:: RECORD EXTRACTS ::
------
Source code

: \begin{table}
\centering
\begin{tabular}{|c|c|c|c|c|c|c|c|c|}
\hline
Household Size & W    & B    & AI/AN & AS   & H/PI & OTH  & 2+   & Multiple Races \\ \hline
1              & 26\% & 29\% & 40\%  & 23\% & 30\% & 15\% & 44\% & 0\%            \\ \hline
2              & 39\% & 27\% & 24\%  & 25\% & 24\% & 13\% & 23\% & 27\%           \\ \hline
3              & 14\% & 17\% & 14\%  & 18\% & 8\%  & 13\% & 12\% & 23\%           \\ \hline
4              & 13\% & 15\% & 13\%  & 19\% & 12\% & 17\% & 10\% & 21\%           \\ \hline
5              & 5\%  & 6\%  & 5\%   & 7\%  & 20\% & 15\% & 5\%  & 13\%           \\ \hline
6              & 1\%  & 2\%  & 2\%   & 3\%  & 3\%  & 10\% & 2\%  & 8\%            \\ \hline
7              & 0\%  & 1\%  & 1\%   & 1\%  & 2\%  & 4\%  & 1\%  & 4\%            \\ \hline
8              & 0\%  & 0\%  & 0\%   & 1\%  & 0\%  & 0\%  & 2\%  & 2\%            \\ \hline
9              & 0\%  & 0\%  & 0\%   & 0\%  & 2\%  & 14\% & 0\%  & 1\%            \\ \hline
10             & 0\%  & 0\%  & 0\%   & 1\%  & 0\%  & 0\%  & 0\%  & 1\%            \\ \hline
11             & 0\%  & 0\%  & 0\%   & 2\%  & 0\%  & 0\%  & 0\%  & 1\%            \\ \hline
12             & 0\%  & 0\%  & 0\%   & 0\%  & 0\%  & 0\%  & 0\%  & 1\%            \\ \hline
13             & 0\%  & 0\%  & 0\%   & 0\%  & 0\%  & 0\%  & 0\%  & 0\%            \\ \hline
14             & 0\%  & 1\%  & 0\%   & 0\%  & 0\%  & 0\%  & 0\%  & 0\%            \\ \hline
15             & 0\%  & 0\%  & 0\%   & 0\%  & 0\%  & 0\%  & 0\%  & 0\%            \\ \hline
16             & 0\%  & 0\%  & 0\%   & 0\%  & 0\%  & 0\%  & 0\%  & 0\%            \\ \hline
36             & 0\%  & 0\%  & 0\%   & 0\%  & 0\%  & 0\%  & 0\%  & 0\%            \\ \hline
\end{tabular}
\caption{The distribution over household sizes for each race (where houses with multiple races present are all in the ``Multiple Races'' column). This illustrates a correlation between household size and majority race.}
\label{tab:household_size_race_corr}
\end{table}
------
If a line in the entries above contains the word "Multiple", count it, and give only the final number.

:: WRITTEN REPLY ::
2